*YOUR TASK*: Scan the records beneath this line for the line holding "- [Setup and" and the line holding "- [Deployment](guides/deployment.md)", then transcribe exactly those two and all lines between.

*INPUT RECORDS*:
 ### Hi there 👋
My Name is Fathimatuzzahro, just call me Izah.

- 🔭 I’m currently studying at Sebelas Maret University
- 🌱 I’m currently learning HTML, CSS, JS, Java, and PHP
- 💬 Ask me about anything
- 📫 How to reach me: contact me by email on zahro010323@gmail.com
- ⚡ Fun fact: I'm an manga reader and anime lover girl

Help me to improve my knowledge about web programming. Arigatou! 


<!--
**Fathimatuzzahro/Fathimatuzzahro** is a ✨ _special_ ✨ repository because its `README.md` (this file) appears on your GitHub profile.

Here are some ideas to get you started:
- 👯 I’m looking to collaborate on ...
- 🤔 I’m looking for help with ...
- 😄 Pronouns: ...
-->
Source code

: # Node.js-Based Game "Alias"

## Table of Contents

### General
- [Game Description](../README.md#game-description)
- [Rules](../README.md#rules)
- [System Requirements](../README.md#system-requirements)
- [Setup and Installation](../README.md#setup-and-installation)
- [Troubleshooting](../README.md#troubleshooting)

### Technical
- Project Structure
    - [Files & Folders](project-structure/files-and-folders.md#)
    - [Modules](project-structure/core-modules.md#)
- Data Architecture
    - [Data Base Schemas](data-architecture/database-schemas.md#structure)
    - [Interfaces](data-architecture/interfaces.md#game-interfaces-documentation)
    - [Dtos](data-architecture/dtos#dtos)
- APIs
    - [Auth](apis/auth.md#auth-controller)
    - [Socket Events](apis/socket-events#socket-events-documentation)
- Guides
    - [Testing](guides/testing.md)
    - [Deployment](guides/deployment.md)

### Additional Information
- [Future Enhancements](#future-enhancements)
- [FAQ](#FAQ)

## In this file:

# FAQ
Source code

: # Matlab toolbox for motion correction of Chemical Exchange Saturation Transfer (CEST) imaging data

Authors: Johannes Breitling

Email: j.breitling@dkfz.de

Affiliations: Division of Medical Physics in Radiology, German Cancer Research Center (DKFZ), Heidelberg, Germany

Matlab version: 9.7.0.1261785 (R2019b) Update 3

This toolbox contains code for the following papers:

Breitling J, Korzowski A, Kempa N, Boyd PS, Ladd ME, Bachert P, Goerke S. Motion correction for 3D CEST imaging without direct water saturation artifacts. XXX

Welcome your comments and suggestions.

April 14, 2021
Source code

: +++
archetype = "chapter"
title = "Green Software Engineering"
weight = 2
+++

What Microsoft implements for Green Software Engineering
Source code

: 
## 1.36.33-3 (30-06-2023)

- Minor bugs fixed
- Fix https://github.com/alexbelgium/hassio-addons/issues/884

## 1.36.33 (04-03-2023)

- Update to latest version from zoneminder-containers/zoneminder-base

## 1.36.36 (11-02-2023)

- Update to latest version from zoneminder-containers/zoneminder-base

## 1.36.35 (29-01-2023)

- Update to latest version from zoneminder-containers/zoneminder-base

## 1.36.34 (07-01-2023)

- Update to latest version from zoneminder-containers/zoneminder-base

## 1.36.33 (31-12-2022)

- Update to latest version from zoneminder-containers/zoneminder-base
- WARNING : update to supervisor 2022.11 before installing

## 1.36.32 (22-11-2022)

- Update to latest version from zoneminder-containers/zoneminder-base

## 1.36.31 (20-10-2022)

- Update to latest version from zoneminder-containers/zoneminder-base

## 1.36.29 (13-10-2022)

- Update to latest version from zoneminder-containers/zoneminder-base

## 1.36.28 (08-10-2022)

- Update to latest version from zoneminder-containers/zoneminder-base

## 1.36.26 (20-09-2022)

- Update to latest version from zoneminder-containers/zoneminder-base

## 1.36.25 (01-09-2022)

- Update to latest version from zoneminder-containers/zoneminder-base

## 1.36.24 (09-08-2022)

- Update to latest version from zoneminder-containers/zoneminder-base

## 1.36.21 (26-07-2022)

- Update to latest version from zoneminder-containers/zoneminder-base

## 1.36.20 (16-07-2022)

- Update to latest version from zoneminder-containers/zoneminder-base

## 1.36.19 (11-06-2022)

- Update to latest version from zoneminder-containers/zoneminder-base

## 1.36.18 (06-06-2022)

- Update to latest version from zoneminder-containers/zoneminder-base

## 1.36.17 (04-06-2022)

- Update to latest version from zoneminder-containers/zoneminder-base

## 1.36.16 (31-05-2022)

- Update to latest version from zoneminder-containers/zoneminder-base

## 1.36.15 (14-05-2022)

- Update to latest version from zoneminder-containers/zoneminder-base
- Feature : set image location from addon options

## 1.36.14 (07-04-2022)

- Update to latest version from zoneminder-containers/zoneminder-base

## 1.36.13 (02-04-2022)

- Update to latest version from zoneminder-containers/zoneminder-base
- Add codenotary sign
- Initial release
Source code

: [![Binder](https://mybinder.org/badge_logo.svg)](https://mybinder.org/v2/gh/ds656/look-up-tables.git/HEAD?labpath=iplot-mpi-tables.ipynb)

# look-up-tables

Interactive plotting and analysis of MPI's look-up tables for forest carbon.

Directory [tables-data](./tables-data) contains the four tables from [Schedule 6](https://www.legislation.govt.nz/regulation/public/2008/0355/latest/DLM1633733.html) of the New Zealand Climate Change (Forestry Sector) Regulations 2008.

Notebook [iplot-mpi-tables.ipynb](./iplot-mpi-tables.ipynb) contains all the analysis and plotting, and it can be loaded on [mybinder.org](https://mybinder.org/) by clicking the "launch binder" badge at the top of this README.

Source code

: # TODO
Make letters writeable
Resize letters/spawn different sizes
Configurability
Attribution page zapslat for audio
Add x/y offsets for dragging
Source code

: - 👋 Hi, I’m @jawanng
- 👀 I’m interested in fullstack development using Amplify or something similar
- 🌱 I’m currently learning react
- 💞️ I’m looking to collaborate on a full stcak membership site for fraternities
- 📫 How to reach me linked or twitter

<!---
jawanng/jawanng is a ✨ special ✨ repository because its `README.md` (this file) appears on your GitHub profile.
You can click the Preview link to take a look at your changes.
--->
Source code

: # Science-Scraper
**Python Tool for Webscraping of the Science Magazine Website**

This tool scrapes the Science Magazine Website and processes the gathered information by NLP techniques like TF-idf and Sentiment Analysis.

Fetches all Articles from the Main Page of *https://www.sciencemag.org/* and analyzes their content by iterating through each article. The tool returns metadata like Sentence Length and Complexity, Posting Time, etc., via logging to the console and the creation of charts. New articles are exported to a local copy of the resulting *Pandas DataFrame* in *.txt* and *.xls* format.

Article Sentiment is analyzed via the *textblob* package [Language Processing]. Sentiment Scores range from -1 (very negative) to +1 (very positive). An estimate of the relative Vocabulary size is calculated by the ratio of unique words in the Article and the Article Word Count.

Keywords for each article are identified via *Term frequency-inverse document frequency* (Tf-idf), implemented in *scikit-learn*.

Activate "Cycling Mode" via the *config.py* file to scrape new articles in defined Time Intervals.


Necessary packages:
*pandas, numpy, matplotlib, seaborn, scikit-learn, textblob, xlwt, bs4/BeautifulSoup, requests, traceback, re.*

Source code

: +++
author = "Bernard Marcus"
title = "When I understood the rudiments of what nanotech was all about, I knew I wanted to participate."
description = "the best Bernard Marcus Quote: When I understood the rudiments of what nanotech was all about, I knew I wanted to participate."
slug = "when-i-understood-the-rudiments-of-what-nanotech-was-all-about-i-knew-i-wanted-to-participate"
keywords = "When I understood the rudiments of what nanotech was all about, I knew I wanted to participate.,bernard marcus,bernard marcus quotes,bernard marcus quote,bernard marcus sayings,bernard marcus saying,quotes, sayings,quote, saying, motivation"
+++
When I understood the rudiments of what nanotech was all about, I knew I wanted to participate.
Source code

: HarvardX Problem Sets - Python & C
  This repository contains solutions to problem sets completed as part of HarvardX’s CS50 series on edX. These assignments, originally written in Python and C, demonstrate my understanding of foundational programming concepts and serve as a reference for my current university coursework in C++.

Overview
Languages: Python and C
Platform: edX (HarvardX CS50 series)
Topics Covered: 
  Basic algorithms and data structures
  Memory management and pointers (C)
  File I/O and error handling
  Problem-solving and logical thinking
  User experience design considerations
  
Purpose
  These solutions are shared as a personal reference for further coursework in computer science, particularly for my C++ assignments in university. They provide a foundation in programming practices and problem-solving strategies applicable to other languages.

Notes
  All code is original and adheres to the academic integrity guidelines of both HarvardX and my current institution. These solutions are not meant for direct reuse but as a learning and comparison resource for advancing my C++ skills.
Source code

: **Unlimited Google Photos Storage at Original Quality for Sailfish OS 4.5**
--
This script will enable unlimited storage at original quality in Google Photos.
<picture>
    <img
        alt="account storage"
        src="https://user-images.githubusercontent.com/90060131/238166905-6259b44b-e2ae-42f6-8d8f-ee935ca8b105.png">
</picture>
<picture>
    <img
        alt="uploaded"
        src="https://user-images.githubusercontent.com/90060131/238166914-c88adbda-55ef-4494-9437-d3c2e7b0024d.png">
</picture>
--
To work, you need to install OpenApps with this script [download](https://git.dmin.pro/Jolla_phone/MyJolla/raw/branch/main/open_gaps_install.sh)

*COMPLETED TASK*:
- [Setup and Installation](../README.md#setup-and-installation)
- [Troubleshooting](../README.md#troubleshooting)

### Technical
- Project Structure
    - [Files & Folders](project-structure/files-and-folders.md#)
    - [Modules](project-structure/core-modules.md#)
- Data Architecture
    - [Data Base Schemas](data-architecture/database-schemas.md#structure)
    - [Interfaces](data-architecture/interfaces.md#game-interfaces-documentation)
    - [Dtos](data-architecture/dtos#dtos)
- APIs
    - [Auth](apis/auth.md#auth-controller)
    - [Socket Events](apis/socket-events#socket-events-documentation)
- Guides
    - [Testing](guides/testing.md)
    - [Deployment](guides/deployment.md)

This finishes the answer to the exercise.